How, now, does the pattern of imagination compare with that of memory? We saw that the memory-pattern is that of discursive movement within fixed boundaries, the limits set by the fixity of the past occurrence which is remembered. Imagination, on the other hand, is a more or less steady flow, in a single direction, from the fountain-head of disposition; there are no limits of any kind, save those of individual capacity and experience; but the course is determined by the initial plan or ambition. Memory is discursive movement within fixed boundaries; imagination is progressive movement from a constant source. Memory is characterised by the feeling of familiarity and by imitative kinÆsthesis; imagination by the feeling of strangeness and by empathy.

Questions and Exercises

(1) Memory, like recognition, may be definite or indefinite, direct or indirect. Can you give instances from your own experience?

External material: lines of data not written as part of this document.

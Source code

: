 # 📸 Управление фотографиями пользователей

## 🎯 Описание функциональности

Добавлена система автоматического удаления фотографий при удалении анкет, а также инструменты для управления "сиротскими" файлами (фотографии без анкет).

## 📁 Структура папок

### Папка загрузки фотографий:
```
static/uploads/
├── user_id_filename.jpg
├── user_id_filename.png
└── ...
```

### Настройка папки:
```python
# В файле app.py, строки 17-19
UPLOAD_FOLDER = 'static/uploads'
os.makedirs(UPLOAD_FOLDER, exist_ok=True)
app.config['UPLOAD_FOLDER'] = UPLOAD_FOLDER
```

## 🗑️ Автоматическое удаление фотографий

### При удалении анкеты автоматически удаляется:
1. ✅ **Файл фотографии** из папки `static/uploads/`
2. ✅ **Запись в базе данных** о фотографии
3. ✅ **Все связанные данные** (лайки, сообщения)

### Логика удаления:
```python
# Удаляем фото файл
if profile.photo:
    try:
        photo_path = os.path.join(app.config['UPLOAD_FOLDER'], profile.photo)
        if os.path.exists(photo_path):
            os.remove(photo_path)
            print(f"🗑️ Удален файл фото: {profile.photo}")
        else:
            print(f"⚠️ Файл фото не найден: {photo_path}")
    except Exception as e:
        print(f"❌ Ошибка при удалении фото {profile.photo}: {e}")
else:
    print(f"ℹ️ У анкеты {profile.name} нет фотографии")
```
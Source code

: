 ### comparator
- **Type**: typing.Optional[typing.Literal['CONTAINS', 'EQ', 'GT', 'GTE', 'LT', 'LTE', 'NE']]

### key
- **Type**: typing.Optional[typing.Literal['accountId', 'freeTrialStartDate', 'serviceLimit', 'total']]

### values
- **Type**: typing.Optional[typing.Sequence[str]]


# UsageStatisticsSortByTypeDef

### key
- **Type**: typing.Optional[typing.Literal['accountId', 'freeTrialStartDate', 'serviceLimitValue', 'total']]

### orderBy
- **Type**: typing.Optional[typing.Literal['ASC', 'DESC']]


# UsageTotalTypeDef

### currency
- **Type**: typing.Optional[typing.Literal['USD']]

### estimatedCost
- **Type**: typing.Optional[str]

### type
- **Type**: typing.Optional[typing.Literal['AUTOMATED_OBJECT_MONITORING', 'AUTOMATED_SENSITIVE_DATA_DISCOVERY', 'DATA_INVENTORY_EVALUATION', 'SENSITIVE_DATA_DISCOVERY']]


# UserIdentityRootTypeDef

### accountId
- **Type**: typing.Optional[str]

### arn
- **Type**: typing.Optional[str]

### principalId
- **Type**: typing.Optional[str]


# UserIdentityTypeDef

(2) Suppose that you were required to write a defence of cramming. Could you find materials in these two chapters?

(3) Memory fails as old age comes on; it decays, as we say, in old age; and the course of decay is well-marked and uniform. Can you give any account of it? And can you explain the course from statements made in these two chapters?

(4) Do you think that memory can be improved? Be sure, before you answer, that you have read a clear meaning into the question. Give reasons for your answer.

(5) It has been said that we have no memory, but only memories. In what sense or senses is this statement true?

(6) Memory has been described as a storehouse of ideas, as a power to revive perceptions, as a universal function of organic matter, and as decaying sense. Try to realise clearly what the users of these phrases had in mind; say what you can in their favour; show in what respects they are inadequate to the psychology of memory.

(7) Can you give instances of empathy, from your own experience: in the reading of history or fiction, in the viewing of architecture or landscape, in watching an actor or a musician or an athlete, in day-dreaming? Describe as accurately as you can the different ‘feel’ of empathy and sympathy; do not be satisfied with meanings.

(8) (a) Read Hawthorne’s preface to The House of the Seven Gables and G. P. Lathrop’s Introduction. What light do they throw on the mechanics of constructive imagination? (b) Read Poe’s essay on The Philosophy of Composition. Is the writer’s psychology sound? Do you take him to have been wholly sincere? Why? Be definite.

(9) It has been suggested that the pattern of constructive imagination might be studied in the first drafts (where the manuscripts have been preserved) of poems, especially of lyric poems. What have you to say to the plan?

(10) Has imagination, in the ordinary sense, any place in science? Can you justify your answer in psychological terms?

(11) A recent writer declares that “the idea of a centaur is a complex mental picture composed of the ideas of man and horse.” The statement is unpsychological in the highest degree. Why?

(12) What have you to say, from what you have learned of receptive imagination, (a) of book-illustrations in general, (b) of Cruikshank’s and Seymour’s and Browne’s illustrations of Dickens, and (c) of an illustrated edition of George Meredith’s works?

References

Quintilian, Institutes of the Orator, bk. xi., ch. 2; G. H. Lewes, Problems of Life and Mind, i., 1874, 229; W. James, Principles of Psychology, i., 1890, ch. xvi.; E. Hering, On Memory, 1895; T. Ribot, Diseases of Memory, 1882; Essay on the Creative Imagination, 1906; E. B. Titchener, Text-book of Psychology, 1910, 396 ff.; a series of articles by F. Kuhlmann, in American Journal of Psychology, 1905, 1907, 1909; Psychological Review, 1906; Journal of Philosophy, Psychology and Scientific Methods, 1907; articles on Imagination, Memory, Mnemonic Verses, in Dictionary of Philosophy and Psychology, 1901-2; article on Cram, by W. S. Jevons, in Mind, ii., 1877, 193 ff.